Collegedale is a city in Hamilton County, Tennessee, United States. The population was 11,109 at the 2020 census. Collegedale is a suburb of Chattanooga and is part of the Chattanooga, TN-GA Metropolitan Statistical Area. Collegedale is home to Southern Adventist University. The median household income is one of the highest in Hamilton County. It has been ranked as one of the best and safest places to live in Tennessee. The unincorporated community of Ooltewah is an enclave in Collegedale.

==History==
Collegedale was founded as the site of Southern Adventist University (then Southern Junior College) in 1916. It was incorporated under a city manager government in 1968. J.M. Ackerman was the first city manager, and Fred Fuller served as the city's first mayor.

==Geography==
Collegedale is located in southeastern Hamilton County at (35.051578, -85.047004), in the valley of Wolftever Creek. Just west of the city center, the creek cuts through White Oak Mountain, forming Collegedale Gap. Tennessee State Route 317 passes through the city center and Collegedale Gap, leading southeast 10 mi to State Route 60 and northwest 4 mi to Interstate 75 in the northeastern outskirts of Chattanooga. Downtown Chattanooga is 19 mi west of Collegedale. Tennessee State Route 321 runs through the western part of Collegedale, leading north to U.S. routes 11 and 64 just north of Ooltewah and south 5 mi to the Georgia state line.

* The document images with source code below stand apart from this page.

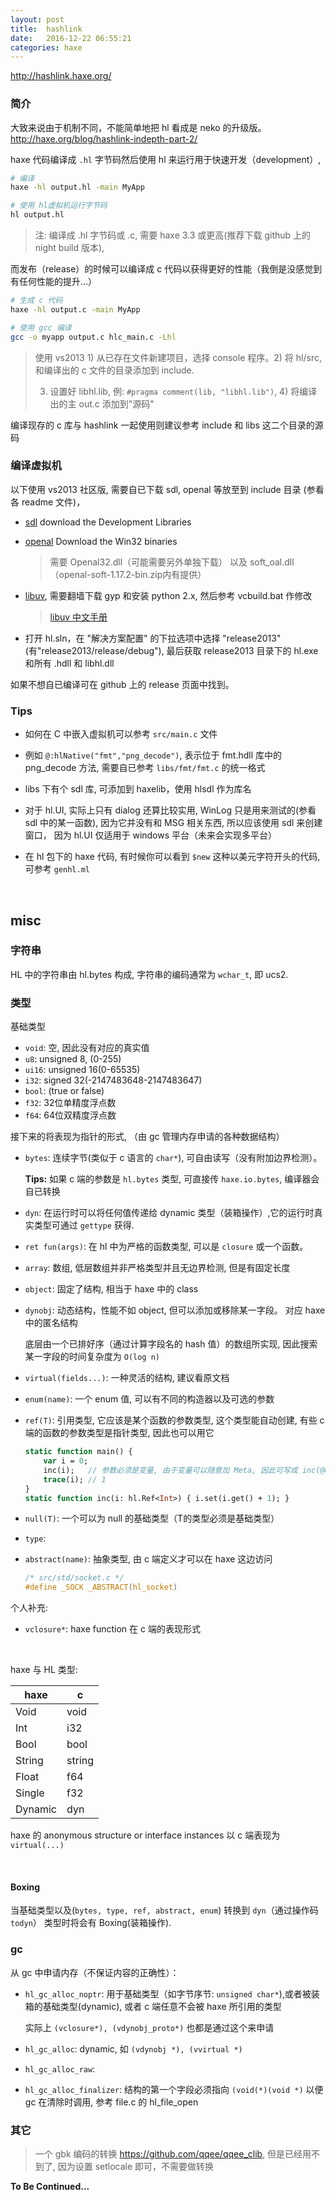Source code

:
 ```yaml
---
layout: post
title:	hashlink
date:	2016-12-22 06:55:21
categories: haxe
---
```


<http://hashlink.haxe.org/>

### 简介

大致来说由于机制不同，不能简单地把 hl 看成是 neko 的升级版。 <http://haxe.org/blog/hashlink-indepth-part-2/>

haxe 代码编译成 `.hl` 字节码然后使用 hl 来运行用于快速开发（development）,

```bash
# 编译
haxe -hl output.hl -main MyApp

# 使用 hl虚拟机运行字节码
hl output.hl
```

> 注: 编译成 .hl 字节码或 .c, 需要 haxe 3.3 或更高(推荐下载 github 上的 night build 版本),

<!-- more -->

而发布（release）的时候可以编译成 c 代码以获得更好的性能（我倒是没感觉到有任何性能的提升...）

```bash
# 生成 c 代码
haxe -hl output.c -main MyApp

# 使用 gcc 编译
gcc -o myapp output.c hlc_main.c -Lhl
```

> 使用 vs2013 1) 从已存在文件新建项目，选择 console 程序。2) 将 hl/src, 和编译出的 c 文件的目录添加到 include.
>
> 3) 设置好 libhl.lib, 例: `#pragma comment(lib, "libhl.lib")`, 4) 将编译出的主 out.c 添加到"源码"

编译现存的 c 库与 hashlink 一起使用则建议参考 include 和 libs 这二个目录的源码


### 编译虚拟机

以下使用 vs2013 社区版, 需要自已下载 sdl, openal 等放至到 include 目录 (参看各 readme 文件)，

- [sdl](https://www.libsdl.org/) download the Development Libraries

- [openal](http://openal-soft.org/) Download the Win32 binaries

  > 需要 Openal32.dll（可能需要另外单独下载） 以及 soft_oal.dll（openal-soft-1.17.2-bin.zip内有提供）

- [libuv](https://github.com/libuv/libuv#downloading), 需要翻墙下载 gyp 和安装 python 2.x, 然后参考 vcbuild.bat 作修改

  > [libuv 中文手册](https://github.com/forhappy/uvbook)

* 打开 hl.sln，在 "解决方案配置" 的下拉选项中选择 "release2013"(有"release2013/release/debug"), 最后获取 release2013 目录下的 hl.exe 和所有 .hdll 和 libhl.dll

如果不想自已编译可在 github 上的 release 页面中找到。

### Tips

* 如何在 C 中嵌入虚拟机可以参考 `src/main.c` 文件

* 例如 `@:hlNative("fmt","png_decode")`, 表示位于 fmt.hdll 库中的 png_decode 方法, 需要自已参考 `libs/fmt/fmt.c` 的统一格式

* libs 下有个 sdl 库, 可添加到 haxelib，使用 hlsdl 作为库名

* 对于 hl.UI, 实际上只有 dialog 还算比较实用, WinLog 只是用来测试的(参看 sdl 中的某一函数), 因为它并没有和 MSG 相关东西, 所以应该使用 sdl 来创建窗口， 因为 hl.UI 仅适用于 windows 平台（未来会实现多平台）

* 在 hl 包下的 haxe 代码, 有时候你可以看到 `$new` 这种以美元字符开头的代码, 可参考 `genhl.ml`

&nbsp;
&nbsp;

## misc

### 字符串

HL 中的字符串由 hl.bytes 构成, 字符串的编码通常为 `wchar_t`, 即 ucs2.

### 类型

基础类型

* `void`: 空, 因此没有对应的真实值
* `u8`: unsigned 8, (0-255)
* `ui16`: unsigned 16(0-65535)
* `i32`: signed 32(-2147483648-2147483647)
* `bool`: (true or false)
* `f32`: 32位单精度浮点数
* `f64`: 64位双精度浮点数

接下来的将表现为指针的形式, （由 gc 管理内存申请的各种数据结构）

* `bytes`: 连续字节(类似于 c 语言的 `char*`), 可自由读写（没有附加边界检测）。

  **Tips:** 如果 c 端的参数是 `hl.bytes` 类型, 可直接传 `haxe.io.bytes`, 编译器会自已转换

* `dyn`: 在运行时可以将任何值传递给 dynamic 类型（装箱操作）,它的运行时真实类型可通过 `gettype` 获得.

* `ret fun(args)`: 在 hl 中为严格的函数类型, 可以是 `closure` 或一个函数。

* `array`: 数组, 低层数组并非严格类型并且无边界检测, 但是有固定长度

* `object`: 固定了结构, 相当于 haxe 中的 class

* `dynobj`: 动态结构，性能不如 object, 但可以添加或移除某一字段。 对应 haxe 中的匿名结构

  底层由一个已排好序（通过计算字段名的 hash 值）的数组所实现, 因此搜索某一字段的时间复杂度为 `O(log n)`

* `virtual(fields...)`: 一种灵活的结构, 建议看原文档

* `enum(name)`: 一个 enum 值, 可以有不同的构造器以及可选的参数

* `ref(T)`: 引用类型, 它应该是某个函数的参数类型, 这个类型能自动创建, 有些 c 端的函数的参数类型是指针类型, 因此也可以用它

   ```haxe
   static function main() {
       var i = 0;
       inc(i);   // 参数必须是变量, 由于变量可以随意加 Meta, 因此可写成 inc(@OUT i) 以让代码更可读
       trace(i); // 1
   }
   static function inc(i: hl.Ref<Int>) { i.set(i.get() + 1); }
   ```
* `null(T)`: 一个可以为 null 的基础类型（T的类型必须是基础类型）

* `type`:

* `abstract(name)`: 抽象类型, 由 c 端定义才可以在 haxe 这边访问

  ```c
  /* src/std/socket.c */
  #define _SOCK	_ABSTRACT(hl_socket)
  ```

个人补充:

* `vclosure*`: haxe function 在 c 端的表现形式

&nbsp;

haxe 与 HL 类型:

  haxe  |  c
--------|-------
Void    |  void
Int     |  i32
Bool    |  bool
String  |  string
Float   |  f64
Single  |  f32
Dynamic |  dyn

haxe 的 anonymous structure or interface instances 以 c 端表现为 `virtual(...)`

&nbsp;

#### Boxing

当基础类型以及(`bytes, type, ref, abstract, enum`) 转换到 `dyn`（通过操作码 `todyn`） 类型时将会有 Boxing(装箱操作).


### gc

从 gc 中申请内存（不保证内容的正确性）：

* `hl_gc_alloc_noptr`: 用于基础类型（如字节序节: `unsigned char*`),或者被装箱的基础类型(dynamic), 或者 c 端任意不会被 haxe 所引用的类型

  实际上 `(vclosure*), (vdynobj_proto*)` 也都是通过这个来申请

* `hl_gc_alloc`: dynamic, 如 `(vdynobj *), (vvirtual *)`

* `hl_gc_alloc_raw`:

* `hl_gc_alloc_finalizer`: 结构的第一个字段必须指向 `(void(*)(void *)` 以便 gc 在清除时调用, 参考 file.c 的 hl_file_open

### 其它

> 一个 gbk 编码的转换 <https://github.com/qqee/qqee_clib>, 但是已经用不到了, 因为设置 setlocale 即可，不需要做转换

**To Be Continued...**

As of the 2010 census, the city had a total area of 25.6 km2, all of it recorded as land.

==Demographics==

Historical population
| Census | Pop. | Note | %± |
| 1970 | 3,031 |  | — |
| 1980 | 4,607 |  | 52.0% |
| 1990 | 5,048 |  | 9.6% |
| 2000 | 6,514 |  | 29.0% |
| 2010 | 8,282 |  | 27.1% |
| 2020 | 11,109 |  | 34.1% |
| 2025 (est.) | 11,499 | Increase | 3.5% |
Sources:

===Racial and ethnic composition===

Collegedale city, Tennessee – Racial and ethnic composition Note: the US Census treats Hispanic/Latino as an ethnic category. This table excludes Latinos from the racial categories and assigns them to a separate category. Hispanics/Latinos may be of any race.
| Race / Ethnicity (NH = Non-Hispanic) | Pop 2000 | Pop 2010 | Pop 2020 | % 2000 | % 2010 | % 2020 |
|---|---|---|---|---|---|---|
| White alone (NH) | 5,362 | 6,173 | 8,112 | 82.32% | 74.54% | 73.02% |
| Black or African American alone (NH) | 310 | 550 | 831 | 4.76% | 6.64% | 7.48% |
| Native American or Alaska Native alone (NH) | 28 | 29 | 27 | 0.43% | 0.35% | 0.24% |
| Asian alone (NH) | 194 | 334 | 410 | 2.98% | 4.03% | 3.69% |
| Native Hawaiian or Pacific Islander alone (NH) | 1 | 20 | 14 | 0.02% | 0.24% | 0.13% |
| Other race alone (NH) | 7 | 17 | 72 | 0.11% | 0.21% | 0.65% |
| Mixed race or Multiracial (NH) | 108 | 132 | 436 | 1.66% | 1.59% | 3.92% |
| Hispanic or Latino (any race) | 504 | 1,027 | 1,207 | 7.74% | 12.40% | 10.87% |
| Total | 6,514 | 8,282 | 11,109 | 100.00% | 100.00% | 100.00% |

===2020 census===
As of the 2020 census, there was a population of 11,109, with 3,979 households and 2,485 families residing in the city.
The median age was 32.9 years, 15.1% of residents were under the age of 18, and 18.5% were 65 years of age or older. For every 100 females there were 93.4 males, and for every 100 females age 18 and over there were 93.0 males.
92.2% of residents lived in urban areas, while 7.8% lived in rural areas.
There were 3,979 households in Collegedale, of which 25.3% had children under the age of 18 living in them. Of all households, 48.3% were married-couple households, 18.4% were households with a male householder and no spouse or partner present, and 29.3% were households with a female householder and no spouse or partner present. About 31.3% of all households were made up of individuals and 12.5% had someone living alone who was 65 years of age or older.
There were 4,367 housing units, of which 8.9% were vacant. The homeowner vacancy rate was 1.3% and the rental vacancy rate was 5.7%.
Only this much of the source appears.